Milky Way
Le 25 juillet 2024
Sans révolutionner le biopic, Gus Van Sant revient à Hollywood pour tirer brillamment le portrait d’une figure historique essentielle. Sean Penn casse la baraque.
- Réalisateur : Gus Van Sant
- Acteurs : Sean Penn, Emile Hirsch, Diego Luna, James Franco, Josh Brolin
- Genre : Drame, Biopic, LGBTQIA+
- Nationalité : Américain
- Distributeur : Société nouvelle de distribution (SND)
- Durée : 2h07mn
- Titre original : Milk
- Date de sortie : 4 mars 2009
- Festival : Festival de Berlin 2009
Résumé : L’histoire vraie de Harvey Milk, élu de la mairie de San Francisco, premier homme politique américain ouvertement homosexuel, qui fut assassiné, avec le maire de la ville, en 1978.
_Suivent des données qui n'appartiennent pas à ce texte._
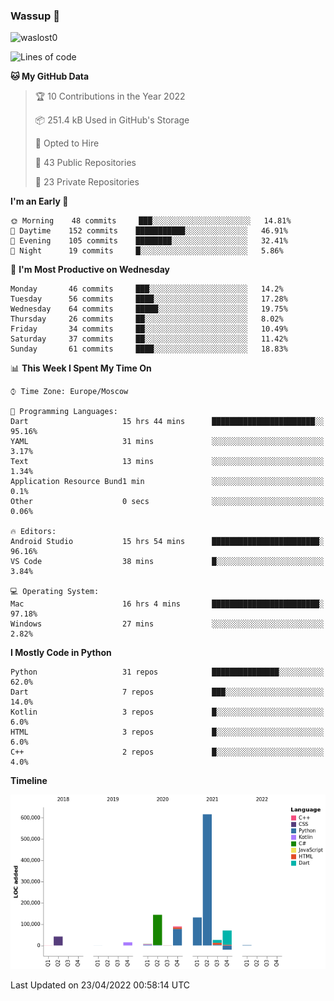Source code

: ### Wassup 👋

<p align="left"> <img src="https://komarev.com/ghpvc/?username=waslost0" alt="waslost0" /></p>

<!--START_SECTION:waka-->
![Lines of code](https://img.shields.io/badge/From%20Hello%20World%20I%27ve%20Written-1%20Million%20lines%20of%20code-blue)

**🐱 My GitHub Data** 

> 🏆 10 Contributions in the Year 2022
 > 
> 📦 251.4 kB Used in GitHub's Storage 
 > 
> 💼 Opted to Hire
 > 
> 📜 43 Public Repositories 
 > 
> 🔑 23 Private Repositories  
 > 
**I'm an Early 🐤** 

```text
🌞 Morning    48 commits     ███░░░░░░░░░░░░░░░░░░░░░░   14.81% 
🌆 Daytime    152 commits    ███████████░░░░░░░░░░░░░░   46.91% 
🌃 Evening    105 commits    ████████░░░░░░░░░░░░░░░░░   32.41% 
🌙 Night      19 commits     █░░░░░░░░░░░░░░░░░░░░░░░░   5.86%

```
📅 **I'm Most Productive on Wednesday** 

```text
Monday       46 commits     ███░░░░░░░░░░░░░░░░░░░░░░   14.2% 
Tuesday      56 commits     ████░░░░░░░░░░░░░░░░░░░░░   17.28% 
Wednesday    64 commits     █████░░░░░░░░░░░░░░░░░░░░   19.75% 
Thursday     26 commits     ██░░░░░░░░░░░░░░░░░░░░░░░   8.02% 
Friday       34 commits     ██░░░░░░░░░░░░░░░░░░░░░░░   10.49% 
Saturday     37 commits     ██░░░░░░░░░░░░░░░░░░░░░░░   11.42% 
Sunday       61 commits     ████░░░░░░░░░░░░░░░░░░░░░   18.83%

```


📊 **This Week I Spent My Time On** 

```text
⌚︎ Time Zone: Europe/Moscow

💬 Programming Languages: 
Dart                     15 hrs 44 mins      ███████████████████████░░   95.16% 
YAML                     31 mins             ░░░░░░░░░░░░░░░░░░░░░░░░░   3.17% 
Text                     13 mins             ░░░░░░░░░░░░░░░░░░░░░░░░░   1.34% 
Application Resource Bund1 min               ░░░░░░░░░░░░░░░░░░░░░░░░░   0.1% 
Other                    0 secs              ░░░░░░░░░░░░░░░░░░░░░░░░░   0.06%

🔥 Editors: 
Android Studio           15 hrs 54 mins      ████████████████████████░   96.16% 
VS Code                  38 mins             █░░░░░░░░░░░░░░░░░░░░░░░░   3.84%

💻 Operating System: 
Mac                      16 hrs 4 mins       ████████████████████████░   97.18% 
Windows                  27 mins             ░░░░░░░░░░░░░░░░░░░░░░░░░   2.82%

```

**I Mostly Code in Python** 

```text
Python                   31 repos            ███████████████░░░░░░░░░░   62.0% 
Dart                     7 repos             ███░░░░░░░░░░░░░░░░░░░░░░   14.0% 
Kotlin                   3 repos             █░░░░░░░░░░░░░░░░░░░░░░░░   6.0% 
HTML                     3 repos             █░░░░░░░░░░░░░░░░░░░░░░░░   6.0% 
C++                      2 repos             █░░░░░░░░░░░░░░░░░░░░░░░░   4.0%

```


**Timeline**

![Chart not found](https://raw.githubusercontent.com/waslost0/waslost0/master/charts/bar_graph.png) 


 Last Updated on 23/04/2022 00:58:14 UTC
<!--END_SECTION:waka-->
Critique : Après une série flamboyante de quatre chefs-d’œuvre (Gerry, Elephant, Last Days et Paranoid Park) qui ont su redonner de manière magistrale ses lettres de noblesse à un cinéma indépendant américain moribond, tant d’un point de vue esthétique (voire plastique) qu’économique (petits budgets et équipes réduites), la question du retour de Gus Van Sant dans le carcan hollywoodien se posait à peu près en ces termes : quel sujet ou quel challenge pourraient bien mettre entre parenthèses les expérimentations du cinéaste de Portland ? Il fallait forcément un projet dont l’importance résonnerait au plus profond de son être. La réponse, nous la connaissons désormais : un biopic de Harvey Milk, premier élu américain ouvertement homosexuel, à l’origine des célèbres et décisifs mouvements gays de San Francisco dans les années 70, prônant un coming out massif, et assassiné avec le maire de SF par un autre élu légèrement perturbé.
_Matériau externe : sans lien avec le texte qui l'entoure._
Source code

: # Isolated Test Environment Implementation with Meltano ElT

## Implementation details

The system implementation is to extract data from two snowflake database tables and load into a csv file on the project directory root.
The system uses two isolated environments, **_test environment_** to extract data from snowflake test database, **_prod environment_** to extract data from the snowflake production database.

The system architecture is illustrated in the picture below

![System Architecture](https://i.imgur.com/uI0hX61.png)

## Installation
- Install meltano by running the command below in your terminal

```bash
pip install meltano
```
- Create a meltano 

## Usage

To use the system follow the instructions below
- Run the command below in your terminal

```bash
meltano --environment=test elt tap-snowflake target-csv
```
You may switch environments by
Ceux qui s’attendent à un bouleversement formel en profondeur de ce genre archi-classique qu’est le biopic, en seront pour leurs frais. On peut même dire qu’il s’agit là d’une sorte d’anti-Last days. Ce dernier nous donnait à ressentir la chute mentale et le désespoir paranoïaque d’un personnage ayant existé (en l’occurrence Kurt Cobain) sans jamais le nommer. GVS puisait dans ses intuitions et impressions personnelles et faisait déteindre son propre imaginaire lyrique pour créer un personnage. C’était sa vision du leader de Nirvana. Avec Harvey Milk c’est l’inverse. Dès le titre, le nom est donné, on sait qu’il va s’agir d’un résumé académique de la vie et des actions de cet homme engagé. GVS n’est pas à l’origine du projet et n’intervient que pour la mise en scène. Il s’appuie sur le travail remarquable du scénariste Dustin Lance Black, auteur de recherches acharnées pour retrouver les proches de Milk et collecter leurs versions des faits afin d’élaborer un script le plus honnête possible.
- James Franco, Sean Penn
- © SND
Mais « académisme » n’est pas forcément synonyme d’ennui et de platitude, comme on l’a vu récemment avec Benjamin Button. L’une des bonnes idées du film est de souligner sa valeur de témoignage en lui donnant un caractère quasiment documentaire, notamment en injectant des extraits télévisés de l’époque et en injectant même Penn/Milk dans un reportage plus vrai que nature. Il ne s’agit pas d’une manipulation des images mais plutôt d’un emploi d’arguments d’autorité servant à étayer le message du personnage. Quant à la mise en scène à proprement parlé, elle s’avère discrète mais distille néanmoins quelques pépites virtuoses. Deux exemples nous viennent immédiatement à l’esprit. Tout d’abord un plan-séquence dans l’appartement de Milk, rempli de ses amis et conseillers. La caméra navigue et capte l’effervescence du lieu jusqu’à ce que le petit ami de Milk ne vire tout le monde. Le plan se termine alors sur le couple seul, libéré de l’agitation mais prisonnier de ses contradictions. Puis il y a également cette scène éprouvante de discours public. Juste avant de monter sur l’estrade, Milk reçoit une menace annonçant qu’un coup de feu partira dès qu’il ouvrira la bouche. Milk fait tout de même son discours. La caméra tremble, fébrile, et le spectateur craint le pire à tout moment. De plus GVS achève de jouer avec nos nerfs, pour nous faire ressentir physiquement la terrible menace, en filmant Milk de dos, face à une foule dense dans laquelle se trouve peut-être le tireur. Efficacité maximum.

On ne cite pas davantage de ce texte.